# Exercise materials
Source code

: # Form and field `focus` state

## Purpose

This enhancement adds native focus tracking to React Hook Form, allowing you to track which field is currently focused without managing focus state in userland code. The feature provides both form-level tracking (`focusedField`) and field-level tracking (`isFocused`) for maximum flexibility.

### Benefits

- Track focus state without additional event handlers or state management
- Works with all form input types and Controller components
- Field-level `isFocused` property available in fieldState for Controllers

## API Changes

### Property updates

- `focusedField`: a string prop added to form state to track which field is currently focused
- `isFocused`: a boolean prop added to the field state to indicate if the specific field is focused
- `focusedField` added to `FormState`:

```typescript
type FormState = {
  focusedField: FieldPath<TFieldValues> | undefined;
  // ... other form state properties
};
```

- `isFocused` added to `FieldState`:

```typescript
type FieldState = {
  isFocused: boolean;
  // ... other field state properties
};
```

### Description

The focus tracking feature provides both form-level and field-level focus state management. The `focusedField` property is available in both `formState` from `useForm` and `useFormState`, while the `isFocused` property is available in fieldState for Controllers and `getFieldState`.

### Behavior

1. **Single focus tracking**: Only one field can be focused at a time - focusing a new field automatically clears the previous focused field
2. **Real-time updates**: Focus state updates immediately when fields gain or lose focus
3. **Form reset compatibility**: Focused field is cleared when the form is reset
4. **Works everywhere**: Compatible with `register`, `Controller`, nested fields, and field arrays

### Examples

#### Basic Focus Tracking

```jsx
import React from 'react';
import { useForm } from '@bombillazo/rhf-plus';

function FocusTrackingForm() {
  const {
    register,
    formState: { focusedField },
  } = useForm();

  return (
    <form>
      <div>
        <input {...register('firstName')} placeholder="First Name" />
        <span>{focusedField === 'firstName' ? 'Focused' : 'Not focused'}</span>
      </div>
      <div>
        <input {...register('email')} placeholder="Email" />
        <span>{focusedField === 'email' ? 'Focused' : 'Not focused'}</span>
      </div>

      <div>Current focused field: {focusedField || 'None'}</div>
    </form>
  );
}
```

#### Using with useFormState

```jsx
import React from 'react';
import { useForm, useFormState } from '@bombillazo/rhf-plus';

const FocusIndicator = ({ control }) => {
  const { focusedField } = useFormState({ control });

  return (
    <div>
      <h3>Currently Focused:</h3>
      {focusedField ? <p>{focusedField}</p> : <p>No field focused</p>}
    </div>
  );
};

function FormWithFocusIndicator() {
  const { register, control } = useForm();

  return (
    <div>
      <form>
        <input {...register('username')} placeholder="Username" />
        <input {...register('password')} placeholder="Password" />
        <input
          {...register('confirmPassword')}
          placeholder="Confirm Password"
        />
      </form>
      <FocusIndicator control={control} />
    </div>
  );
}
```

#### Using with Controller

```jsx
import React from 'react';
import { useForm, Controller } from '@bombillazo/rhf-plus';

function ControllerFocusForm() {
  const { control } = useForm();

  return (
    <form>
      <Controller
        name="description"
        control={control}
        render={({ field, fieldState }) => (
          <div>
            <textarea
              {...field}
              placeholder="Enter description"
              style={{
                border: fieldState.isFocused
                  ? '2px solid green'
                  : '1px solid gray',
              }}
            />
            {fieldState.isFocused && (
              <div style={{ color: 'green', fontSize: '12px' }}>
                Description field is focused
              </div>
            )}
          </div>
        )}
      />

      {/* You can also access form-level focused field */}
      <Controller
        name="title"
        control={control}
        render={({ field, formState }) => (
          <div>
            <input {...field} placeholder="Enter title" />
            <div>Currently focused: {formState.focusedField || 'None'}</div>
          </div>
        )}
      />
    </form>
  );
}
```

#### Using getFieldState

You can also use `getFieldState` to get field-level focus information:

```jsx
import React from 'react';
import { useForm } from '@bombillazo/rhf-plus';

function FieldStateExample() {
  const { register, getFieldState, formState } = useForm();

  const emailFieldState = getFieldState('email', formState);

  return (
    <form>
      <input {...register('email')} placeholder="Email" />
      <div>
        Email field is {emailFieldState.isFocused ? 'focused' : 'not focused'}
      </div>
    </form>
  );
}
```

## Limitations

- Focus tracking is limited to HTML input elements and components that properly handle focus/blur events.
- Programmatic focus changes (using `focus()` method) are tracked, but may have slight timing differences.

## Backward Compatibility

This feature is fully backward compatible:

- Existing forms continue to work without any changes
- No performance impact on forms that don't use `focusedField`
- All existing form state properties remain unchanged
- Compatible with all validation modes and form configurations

# What to work on
The records above should be restated word for word in their entirety.

# Finished task
Source code

: # Form and field `focus` state

## Purpose

This enhancement adds native focus tracking to React Hook Form, allowing you to track which field is currently focused without managing focus state in userland code. The feature provides both form-level tracking (`focusedField`) and field-level tracking (`isFocused`) for maximum flexibility.

### Benefits

- Track focus state without additional event handlers or state management
- Works with all form input types and Controller components
- Field-level `isFocused` property available in fieldState for Controllers

## API Changes

### Property updates

- `focusedField`: a string prop added to form state to track which field is currently focused
- `isFocused`: a boolean prop added to the field state to indicate if the specific field is focused
- `focusedField` added to `FormState`:

```typescript
type FormState = {
  focusedField: FieldPath<TFieldValues> | undefined;
  // ... other form state properties
};
```

- `isFocused` added to `FieldState`:

```typescript
type FieldState = {
  isFocused: boolean;
  // ... other field state properties
};
```

### Description

The focus tracking feature provides both form-level and field-level focus state management. The `focusedField` property is available in both `formState` from `useForm` and `useFormState`, while the `isFocused` property is available in fieldState for Controllers and `getFieldState`.

### Behavior

1. **Single focus tracking**: Only one field can be focused at a time - focusing a new field automatically clears the previous focused field
2. **Real-time updates**: Focus state updates immediately when fields gain or lose focus
3. **Form reset compatibility**: Focused field is cleared when the form is reset
4. **Works everywhere**: Compatible with `register`, `Controller`, nested fields, and field arrays

### Examples

#### Basic Focus Tracking

```jsx
import React from 'react';
import { useForm } from '@bombillazo/rhf-plus';

function FocusTrackingForm() {
  const {
    register,
    formState: { focusedField },
  } = useForm();

  return (
    <form>
      <div>
        <input {...register('firstName')} placeholder="First Name" />
        <span>{focusedField === 'firstName' ? 'Focused' : 'Not focused'}</span>
      </div>
      <div>
        <input {...register('email')} placeholder="Email" />
        <span>{focusedField === 'email' ? 'Focused' : 'Not focused'}</span>
      </div>

      <div>Current focused field: {focusedField || 'None'}</div>
    </form>
  );
}
```

#### Using with useFormState

```jsx
import React from 'react';
import { useForm, useFormState } from '@bombillazo/rhf-plus';

const FocusIndicator = ({ control }) => {
  const { focusedField } = useFormState({ control });

  return (
    <div>
      <h3>Currently Focused:</h3>
      {focusedField ? <p>{focusedField}</p> : <p>No field focused</p>}
    </div>
  );
};

function FormWithFocusIndicator() {
  const { register, control } = useForm();

  return (
    <div>
      <form>
        <input {...register('username')} placeholder="Username" />
        <input {...register('password')} placeholder="Password" />
        <input
          {...register('confirmPassword')}
          placeholder="Confirm Password"
        />
      </form>
      <FocusIndicator control={control} />
    </div>
  );
}
```

#### Using with Controller

```jsx
import React from 'react';
import { useForm, Controller } from '@bombillazo/rhf-plus';

function ControllerFocusForm() {
  const { control } = useForm();

  return (
    <form>
      <Controller
        name="description"
        control={control}
        render={({ field, fieldState }) => (
          <div>
            <textarea
              {...field}
              placeholder="Enter description"
              style={{
                border: fieldState.isFocused
                  ? '2px solid green'
                  : '1px solid gray',
              }}
            />
            {fieldState.isFocused && (
              <div style={{ color: 'green', fontSize: '12px' }}>
                Description field is focused
              </div>
            )}
          </div>
        )}
      />

      {/* You can also access form-level focused field */}
      <Controller
        name="title"
        control={control}
        render={({ field, formState }) => (
          <div>
            <input {...field} placeholder="Enter title" />
            <div>Currently focused: {formState.focusedField || 'None'}</div>
          </div>
        )}
      />
    </form>
  );
}
```

#### Using getFieldState

You can also use `getFieldState` to get field-level focus information:

```jsx
import React from 'react';
import { useForm } from '@bombillazo/rhf-plus';

function FieldStateExample() {
  const { register, getFieldState, formState } = useForm();

  const emailFieldState = getFieldState('email', formState);

  return (
    <form>
      <input {...register('email')} placeholder="Email" />
      <div>
        Email field is {emailFieldState.isFocused ? 'focused' : 'not focused'}
      </div>
    </form>
  );
}
```

## Limitations

- Focus tracking is limited to HTML input elements and components that properly handle focus/blur events.
- Programmatic focus changes (using `focus()` method) are tracked, but may have slight timing differences.

## Backward Compatibility

This feature is fully backward compatible:

- Existing forms continue to work without any changes
- No performance impact on forms that don't use `focusedField`
- All existing form state properties remain unchanged
- Compatible with all validation modes and form configurations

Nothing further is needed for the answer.